AXA Insurance has launched transactional APIs in Singapore that are the first step to recreating its business model, from one based on selling policies, to one that providves across electronic networks.

Tomasz Kurczyk, Singapore-based director of digital transformation, says in 2018 the firm’s attention will expand from offering products digitally to building personalized insights into customers.

This will be increasingly important to selling life insurance, health insurance and other complex products digitally.

“Insurance-as-a-Service combines traditional products with a new way of selling them, which requires a new mindset,” he said. “The future of insurance is the distribution of insurance products through a digital ecosystem.”

AXA’s first foray into digital selling is via a partnership with SATS, a Singaporean provider of aviation and airport services and food, which launched a travel app for passengers; AXA is providing travel insurance on the back of it.

Personalizing risk
But to sell bigger-premium products like life insurance, the firm will need a much greater view of the person and their personal risk. This will require a host of data sources, including wearables, home or car sensors, and partner data such as what SATS can provide.

“We’re moving digital insurance to customer-first,” as opposed to product-first, Kurczyk said, “but it’s still at the contract level. It’s not yet about risk. We want to build an individual risk profile.”

The API rollout, which was announced earlier this month, is the necessary step to connect with a planned ecosystem to include many more companies than SATS.

“It’s about insuring the moment,” Kurczyk said, “it’s about being in the moment with the customer.” APIs aren’t enough: this kind of business approach requires a redesign of policies, away from relying on annual premiums to products that customers pay for as they use them.

Employee benefits
This goes for all lines of business, including selling property-and-casualty policies to businesses big and small, or life and health. An early push will be in employee-related insurance, which can encompass many types of products.

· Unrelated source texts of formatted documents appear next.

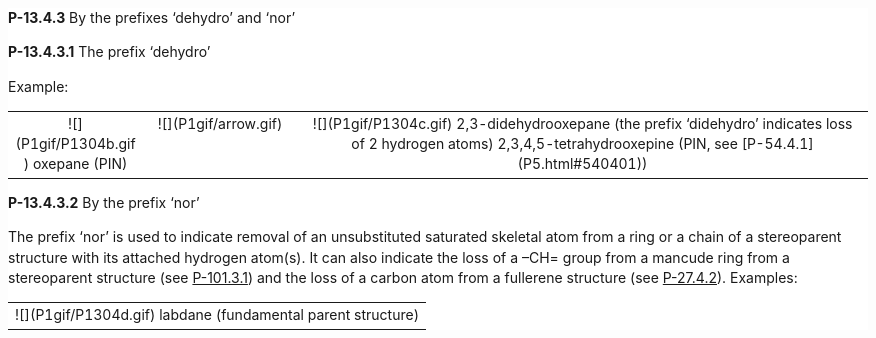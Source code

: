 </tr>

</tbody>

</table>

</center>

<a name="130403">**P-13.4.3**</a> By the prefixes ‘dehydro’ and ‘nor’

<a name="13040301">**P-13.4.3.1**</a> The prefix ‘dehydro’

Example:

<center>

<table>

<tbody>

<tr>

<td align="center" valign="top">  
![](P1gif/P1304b.gif)  
oxepane (PIN)</td>

<td align="center" width="140" valign="center">![](P1gif/arrow.gif)</td>

<td align="center">![](P1gif/P1304c.gif)  
2,3-didehydrooxepane  
(the prefix ‘didehydro’ indicates  
loss of 2 hydrogen atoms)  
2,3,4,5-tetrahydrooxepine  
(PIN, see [P-54.4.1](P5.html#540401))</td>

</tr>

</tbody>

</table>

</center>

<a name="13040302">**P-13.4.3.2**</a> By the prefix ‘nor’

The prefix ‘nor’ is used to indicate removal of an unsubstituted saturated skeletal atom from a ring or a chain of a stereoparent structure with its attached hydrogen atom(s). It can also indicate the loss of a –CH= group from a mancude ring from a stereoparent structure (see [P-101.3.1](P10.html#1010301)) and the loss of a carbon atom from a fullerene structure (see [P-27.4.2](P2.html#270402)). Examples:

<center>

<table>

<tbody>

<tr>

<td align="center" valign="top">![](P1gif/P1304d.gif)  
labdane  
(fundamental parent structure)</td>
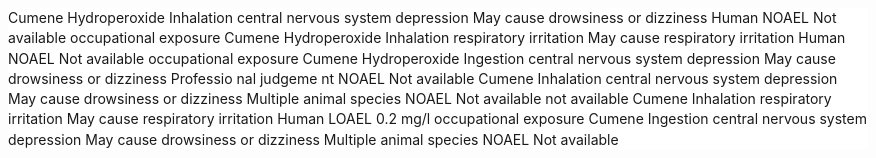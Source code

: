 Cumene Hydroperoxide
Inhalation
central nervous 
system depression
May cause drowsiness or 
dizziness
Human
NOAEL Not 
available 
occupational 
exposure
Cumene Hydroperoxide
Inhalation
respiratory irritation
May cause respiratory irritation
Human
NOAEL Not 
available 
occupational 
exposure
Cumene Hydroperoxide
Ingestion
central nervous 
system depression
May cause drowsiness or 
dizziness
Professio
nal 
judgeme
nt
NOAEL Not 
available 
Cumene
Inhalation
central nervous 
system depression
May cause drowsiness or 
dizziness
Multiple 
animal 
species
NOAEL Not 
available 
not available
Cumene
Inhalation
respiratory irritation
May cause respiratory irritation
Human
LOAEL 0.2 
mg/l
occupational 
exposure
Cumene
Ingestion
central nervous 
system depression
May cause drowsiness or 
dizziness
Multiple 
animal 
species
NOAEL Not 
available 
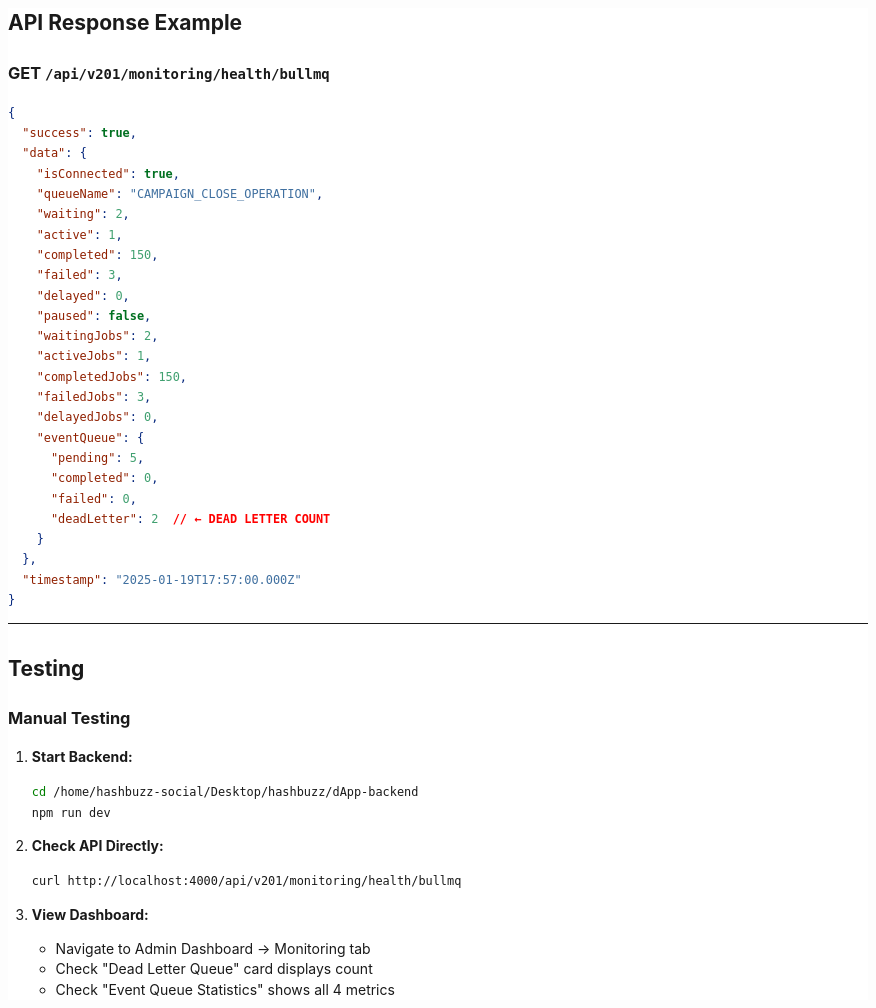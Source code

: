 
## API Response Example

### GET `/api/v201/monitoring/health/bullmq`

```json
{
  "success": true,
  "data": {
    "isConnected": true,
    "queueName": "CAMPAIGN_CLOSE_OPERATION",
    "waiting": 2,
    "active": 1,
    "completed": 150,
    "failed": 3,
    "delayed": 0,
    "paused": false,
    "waitingJobs": 2,
    "activeJobs": 1,
    "completedJobs": 150,
    "failedJobs": 3,
    "delayedJobs": 0,
    "eventQueue": {
      "pending": 5,
      "completed": 0,
      "failed": 0,
      "deadLetter": 2  // ← DEAD LETTER COUNT
    }
  },
  "timestamp": "2025-01-19T17:57:00.000Z"
}
```

---

## Testing

### Manual Testing

1. **Start Backend:**
   ```bash
   cd /home/hashbuzz-social/Desktop/hashbuzz/dApp-backend
   npm run dev
   ```

2. **Check API Directly:**
   ```bash
   curl http://localhost:4000/api/v201/monitoring/health/bullmq
   ```

3. **View Dashboard:**
   - Navigate to Admin Dashboard → Monitoring tab
   - Check "Dead Letter Queue" card displays count
   - Check "Event Queue Statistics" shows all 4 metrics
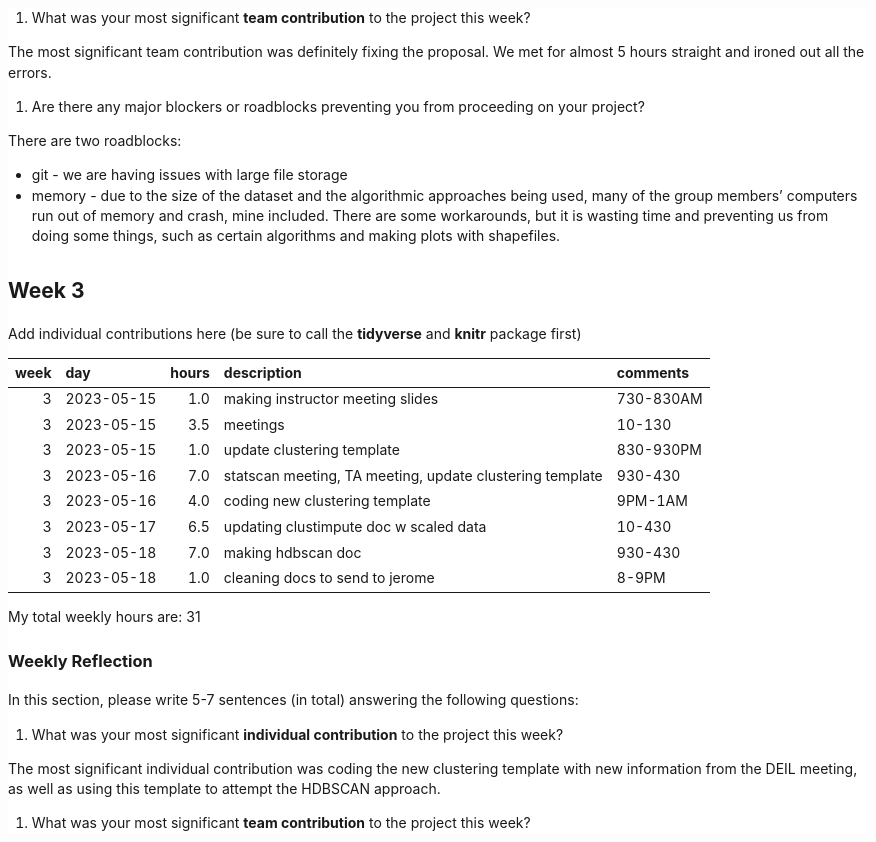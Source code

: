 1.  What was your most significant **team contribution** to the project
    this week?

The most significant team contribution was definitely fixing the
proposal. We met for almost 5 hours straight and ironed out all the
errors.

1.  Are there any major blockers or roadblocks preventing you from
    proceeding on your project?

There are two roadblocks:

-   git - we are having issues with large file storage
-   memory - due to the size of the dataset and the algorithmic
    approaches being used, many of the group members’ computers run out
    of memory and crash, mine included. There are some workarounds, but
    it is wasting time and preventing us from doing some things, such as
    certain algorithms and making plots with shapefiles.

## Week 3

Add individual contributions here (be sure to call the **tidyverse** and
**knitr** package first)

| week | day        | hours | description                                              | comments  |
|----:|:---------|-----:|:-------------------------------------------|:--------|
|    3 | 2023-05-15 |   1.0 | making instructor meeting slides                         | 730-830AM |
|    3 | 2023-05-15 |   3.5 | meetings                                                 | 10-130    |
|    3 | 2023-05-15 |   1.0 | update clustering template                               | 830-930PM |
|    3 | 2023-05-16 |   7.0 | statscan meeting, TA meeting, update clustering template | 930-430   |
|    3 | 2023-05-16 |   4.0 | coding new clustering template                           | 9PM-1AM   |
|    3 | 2023-05-17 |   6.5 | updating clustimpute doc w scaled data                   | 10-430    |
|    3 | 2023-05-18 |   7.0 | making hdbscan doc                                       | 930-430   |
|    3 | 2023-05-18 |   1.0 | cleaning docs to send to jerome                          | 8-9PM     |

My total weekly hours are: 31

### Weekly Reflection

In this section, please write 5-7 sentences (in total) answering the
following questions:

1.  What was your most significant **individual contribution** to the
    project this week?

The most significant individual contribution was coding the new
clustering template with new information from the DEIL meeting, as well
as using this template to attempt the HDBSCAN approach.

1.  What was your most significant **team contribution** to the project
    this week?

Kurczyk says AXA will bring ‘in the moment’ digital offerings to employee benefits. “No one’s ventured into digital commercial insurance yet,” he said.

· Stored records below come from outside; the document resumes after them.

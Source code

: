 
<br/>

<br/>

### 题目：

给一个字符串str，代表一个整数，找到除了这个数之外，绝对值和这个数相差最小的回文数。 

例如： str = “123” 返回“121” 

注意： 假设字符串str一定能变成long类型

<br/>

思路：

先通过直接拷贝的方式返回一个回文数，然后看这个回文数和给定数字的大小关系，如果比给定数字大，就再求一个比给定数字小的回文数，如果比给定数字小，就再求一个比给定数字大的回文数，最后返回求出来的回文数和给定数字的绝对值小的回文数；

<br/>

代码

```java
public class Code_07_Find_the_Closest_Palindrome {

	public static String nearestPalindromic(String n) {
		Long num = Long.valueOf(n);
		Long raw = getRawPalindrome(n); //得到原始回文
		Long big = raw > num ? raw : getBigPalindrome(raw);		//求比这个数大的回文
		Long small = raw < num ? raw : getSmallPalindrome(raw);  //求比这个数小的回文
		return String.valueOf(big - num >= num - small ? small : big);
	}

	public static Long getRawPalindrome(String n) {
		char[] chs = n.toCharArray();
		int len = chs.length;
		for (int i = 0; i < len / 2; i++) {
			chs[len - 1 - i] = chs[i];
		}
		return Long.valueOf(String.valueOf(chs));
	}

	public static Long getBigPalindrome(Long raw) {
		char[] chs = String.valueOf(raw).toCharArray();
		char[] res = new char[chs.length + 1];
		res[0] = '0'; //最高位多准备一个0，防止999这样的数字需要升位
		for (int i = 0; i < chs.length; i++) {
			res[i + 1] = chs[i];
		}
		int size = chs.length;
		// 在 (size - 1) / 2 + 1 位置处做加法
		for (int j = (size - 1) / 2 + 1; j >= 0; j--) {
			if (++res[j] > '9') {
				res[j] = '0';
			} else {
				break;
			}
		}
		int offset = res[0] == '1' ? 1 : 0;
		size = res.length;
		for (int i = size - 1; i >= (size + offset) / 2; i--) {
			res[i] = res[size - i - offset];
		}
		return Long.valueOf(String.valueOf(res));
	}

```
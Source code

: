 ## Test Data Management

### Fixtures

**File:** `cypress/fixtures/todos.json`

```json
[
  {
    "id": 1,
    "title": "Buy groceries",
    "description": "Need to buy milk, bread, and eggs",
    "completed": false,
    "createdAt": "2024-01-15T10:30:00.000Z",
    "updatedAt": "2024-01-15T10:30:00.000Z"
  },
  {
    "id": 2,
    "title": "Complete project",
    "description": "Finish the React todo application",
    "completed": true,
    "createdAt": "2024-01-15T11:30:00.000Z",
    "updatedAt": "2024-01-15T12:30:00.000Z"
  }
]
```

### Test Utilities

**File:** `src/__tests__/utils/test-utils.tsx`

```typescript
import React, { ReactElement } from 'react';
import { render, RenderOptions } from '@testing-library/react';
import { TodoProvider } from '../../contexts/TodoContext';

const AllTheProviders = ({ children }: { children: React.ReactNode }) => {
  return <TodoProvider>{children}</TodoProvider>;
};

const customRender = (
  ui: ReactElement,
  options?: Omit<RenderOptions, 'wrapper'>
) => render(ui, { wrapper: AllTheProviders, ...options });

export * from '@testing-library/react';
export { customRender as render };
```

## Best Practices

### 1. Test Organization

Employers have a lot of data in their human-resource departments that can help the insurer tailor policies for individual employees at scale. “We become your risk manager,” he said of potential employees of client companies.

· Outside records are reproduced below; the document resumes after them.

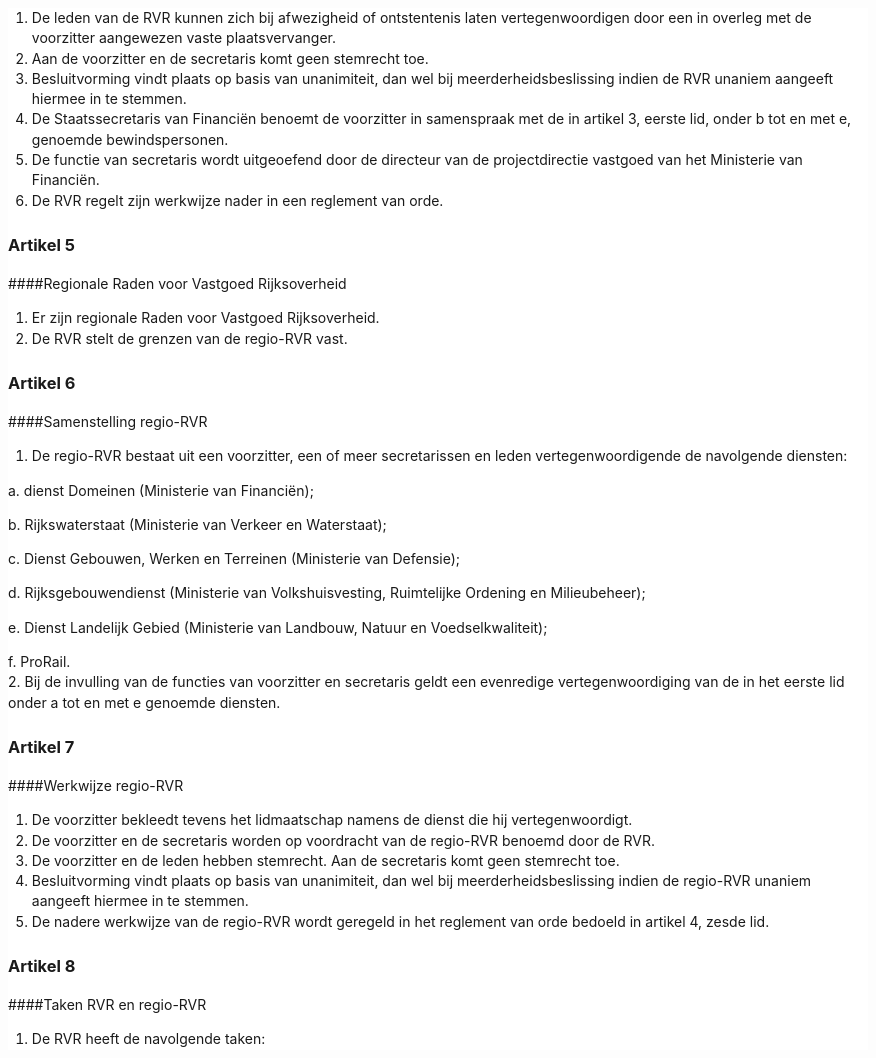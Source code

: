 1.  De leden van de RVR kunnen zich bij afwezigheid of ontstentenis laten vertegenwoordigen door een in overleg met de voorzitter aangewezen vaste plaatsvervanger.   
2.  Aan de voorzitter en de secretaris komt geen stemrecht toe.   
3.  Besluitvorming vindt plaats op basis van unanimiteit, dan wel bij meerderheidsbeslissing indien de RVR unaniem aangeeft hiermee in te stemmen.   
4.  De Staatssecretaris van Financiën benoemt de voorzitter in samenspraak met de in artikel 3, eerste lid, onder b tot en met e, genoemde bewindspersonen.   
5.  De functie van secretaris wordt uitgeoefend door de directeur van de projectdirectie vastgoed van het Ministerie van Financiën.   
6.  De RVR regelt zijn werkwijze nader in een reglement van orde.   

### Artikel  5  

####Regionale Raden voor Vastgoed Rijksoverheid

1.  Er zijn regionale Raden voor Vastgoed Rijksoverheid.   
2.  De RVR stelt de grenzen van de regio-RVR vast.   

### Artikel  6  

####Samenstelling regio-RVR

1.  De regio-RVR bestaat uit een voorzitter, een of meer secretarissen en leden vertegenwoordigende de navolgende diensten: 

a. dienst Domeinen (Ministerie van Financiën);  

b. Rijkswaterstaat (Ministerie van Verkeer en Waterstaat);  

c. Dienst Gebouwen, Werken en Terreinen (Ministerie van Defensie);  

d. Rijksgebouwendienst (Ministerie van Volkshuisvesting, Ruimtelijke Ordening en Milieubeheer);  

e. Dienst Landelijk Gebied (Ministerie van Landbouw, Natuur en Voedselkwaliteit);  

f. ProRail.     
2.  Bij de invulling van de functies van voorzitter en secretaris geldt een evenredige vertegenwoordiging van de in het eerste lid onder a tot en met e genoemde diensten.   

### Artikel  7  

####Werkwijze regio-RVR

1.  De voorzitter bekleedt tevens het lidmaatschap namens de dienst die hij vertegenwoordigt.   
2.  De voorzitter en de secretaris worden op voordracht van de regio-RVR benoemd door de RVR.   
3.  De voorzitter en de leden hebben stemrecht. Aan de secretaris komt geen stemrecht toe.   
4.  Besluitvorming vindt plaats op basis van unanimiteit, dan wel bij meerderheidsbeslissing indien de regio-RVR unaniem aangeeft hiermee in te stemmen.   
5.  De nadere werkwijze van de regio-RVR wordt geregeld in het reglement van orde bedoeld in artikel 4, zesde lid.   

### Artikel  8  

####Taken RVR en regio-RVR

1.  De RVR heeft de navolgende taken:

There are a number of challenges to realizing this shift of business models, including building the right ecosystem, finding and retaining enough technologists, and keeping traditional business managers on side.

  • Partners: Insurance companies can’t do it alone. The biggest insurance brands in the world outside of China are fragmented; AXA has just 4% of global market share, Kurczyk says. The global insurance industry as a whole is huge (in 2016 it saw $4.1 trillion of premium turnover, he says) but it’s fragmented, especially by regulation and licensing. This complicates partnerships: an airline, say, may operate in dozens of countries, but AXA would need licenses in each market to offer policies to the airline’s customers.
  • Talent: Insurers in general need to find enough engineers, data scientists and other technology people. Kurczyk cites China’s Zhong An as “a huge eye-opener” to the industry. The majority of Zhong An’s people are engineers and only maybe 20% are traditional insurance people, whereas traditional insurers are staffed in reverse proportions. Kurczyk says AXA has made a lot of progress in this regard: he joined 18 months ago without a team; today he oversees 40 people.
  • Management: Getting traditional insurance managers to support digital initiatives that take several years to realize gains is a challenge, as is ensuring technology staff finds reasons to stick around when results are piecemeal. Adding to the uncertainty, AXA is going through a global restructuring under its new CEO, Thomas Buberl, although he is prioritizing digital transformation. Earlier this month, the firm announced Gordon Watson, regional chief executive at AIA, will take over as AXA’s Asia CEO.